Private loans to corporate entities are generally subject to fewer regulations, which makes the application and approval process quicker and easier.

The National Credit Code

The National Credit Code (NCC) together with the National Consumer Credit Protection Act 2009 (Cth) (Act) is a national framework for the regulation of credit agreements with effect from 1 July 2010, where:

  1. the lender is in the business of providing credit;
  2. a charge is made for providing credit;
  3. the borrower is a natural person or strata corporation; and
  4. the credit is provided (wholly or predominantly) for personal or household purposes (including for purchases, renovations, refinancing).
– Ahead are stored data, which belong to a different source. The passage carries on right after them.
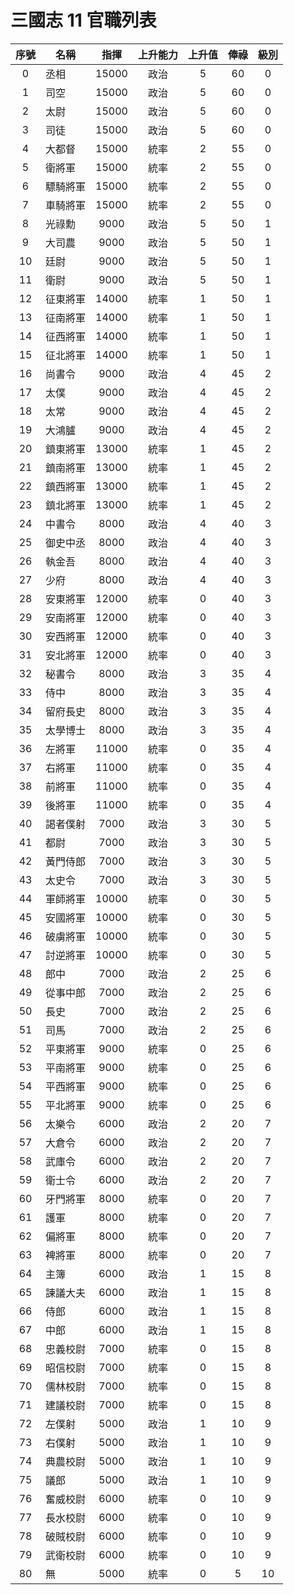 # 三國志 11 官職列表

|序號|名稱|指揮|上升能力|上升值|俸祿|級別|
|:-:|-|:-:|:-:|:-:|:-:|:-:|
| 0|丞相|15000|政治|5|60|0|
| 1|司空|15000|政治|5|60|0|
| 2|太尉|15000|政治|5|60|0|
| 3|司徒|15000|政治|5|60|0|
| 4|大都督|15000|統率|2|55|0|
| 5|衛將軍|15000|統率|2|55|0|
| 6|驃騎將軍|15000|統率|2|55|0|
| 7|車騎將軍|15000|統率|2|55|0|
| 8|光祿勳|9000|政治|5|50|1|
| 9|大司農|9000|政治|5|50|1|
|10|廷尉|9000|政治|5|50|1|
|11|衛尉|9000|政治|5|50|1|
|12|征東將軍|14000|統率|1|50|1|
|13|征南將軍|14000|統率|1|50|1|
|14|征西將軍|14000|統率|1|50|1|
|15|征北將軍|14000|統率|1|50|1|
|16|尚書令|9000|政治|4|45|2|
|17|太僕|9000|政治|4|45|2|
|18|太常|9000|政治|4|45|2|
|19|大鴻臚|9000|政治|4|45|2|
|20|鎮東將軍|13000|統率|1|45|2|
|21|鎮南將軍|13000|統率|1|45|2|
|22|鎮西將軍|13000|統率|1|45|2|
|23|鎮北將軍|13000|統率|1|45|2|
|24|中書令|8000|政治|4|40|3|
|25|御史中丞|8000|政治|4|40|3|
|26|執金吾|8000|政治|4|40|3|
|27|少府|8000|政治|4|40|3|
|28|安東將軍|12000|統率|0|40|3|
|29|安南將軍|12000|統率|0|40|3|
|30|安西將軍|12000|統率|0|40|3|
|31|安北將軍|12000|統率|0|40|3|
|32|秘書令|8000|政治|3|35|4|
|33|侍中|8000|政治|3|35|4|
|34|留府長史|8000|政治|3|35|4|
|35|太學博士|8000|政治|3|35|4|
|36|左將軍|11000|統率|0|35|4|
|37|右將軍|11000|統率|0|35|4|
|38|前將軍|11000|統率|0|35|4|
|39|後將軍|11000|統率|0|35|4|
|40|謁者僕射|7000|政治|3|30|5|
|41|都尉|7000|政治|3|30|5|
|42|黃門侍郎|7000|政治|3|30|5|
|43|太史令|7000|政治|3|30|5|
|44|軍師將軍|10000|統率|0|30|5|
|45|安國將軍|10000|統率|0|30|5|
|46|破虜將軍|10000|統率|0|30|5|
|47|討逆將軍|10000|統率|0|30|5|
|48|郎中|7000|政治|2|25|6|
|49|從事中郎|7000|政治|2|25|6|
|50|長史|7000|政治|2|25|6|
|51|司馬|7000|政治|2|25|6|
|52|平東將軍|9000|統率|0|25|6|
|53|平南將軍|9000|統率|0|25|6|
|54|平西將軍|9000|統率|0|25|6|
|55|平北將軍|9000|統率|0|25|6|
|56|太樂令|6000|政治|2|20|7|
|57|大倉令|6000|政治|2|20|7|
|58|武庫令|6000|政治|2|20|7|
|59|衛士令|6000|政治|2|20|7|
|60|牙門將軍|8000|統率|0|20|7|
|61|護軍|8000|統率|0|20|7|
|62|偏將軍|8000|統率|0|20|7|
|63|裨將軍|8000|統率|0|20|7|
|64|主簿|6000|政治|1|15|8|
|65|諫議大夫|6000|政治|1|15|8|
|66|侍郎|6000|政治|1|15|8|
|67|中郎|6000|政治|1|15|8|
|68|忠義校尉|7000|統率|0|15|8|
|69|昭信校尉|7000|統率|0|15|8|
|70|儒林校尉|7000|統率|0|15|8|
|71|建議校尉|7000|統率|0|15|8|
|72|左僕射|5000|政治|1|10|9|
|73|右僕射|5000|政治|1|10|9|
|74|典農校尉|5000|政治|1|10|9|
|75|議郎|5000|政治|1|10|9|
|76|奮威校尉|6000|統率|0|10|9|
|77|長水校尉|6000|統率|0|10|9|
|78|破賊校尉|6000|統率|0|10|9|
|79|武衛校尉|6000|統率|0|10|9|
|80|無|5000|統率|0|5|10|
The NCC is administered and regulated by the Australian Securities and Investments Commission and its primary purpose is to protect consumers’ rights and interests in connection with loans and credit agreements to which the NCC applies.

It is prudent for lenders to determine whether the NCC applies to a loan.

What is an unregulated loan?

Put simply, an unregulated loan is commonly referred to as a loan that is not regulated by the NCC. For example, where:

  1. a lender is a private lender;
  2. the borrower is a corporate entity; and
  3. the loan is wholly or predominantly for business purposes,

those credit agreements fall outside the scope of the NCC.

In this somewhat unchartered lending space, lenders still need to comply with the appropriate lending obligations and must ensure their rights are adequately protected, including their rights to recover moneys due to them.

Security

It is important that lenders carry out the necessary due diligence and risk assessments in relation to potential borrowers, and consider the key information such as the purpose of the loan and the extent of the security required. In addition, it is essential that the transaction is governed by suitable loan and security documentation setting out the loan terms, articulating the rights and obligations of the parties, and mitigating the risks to the lender.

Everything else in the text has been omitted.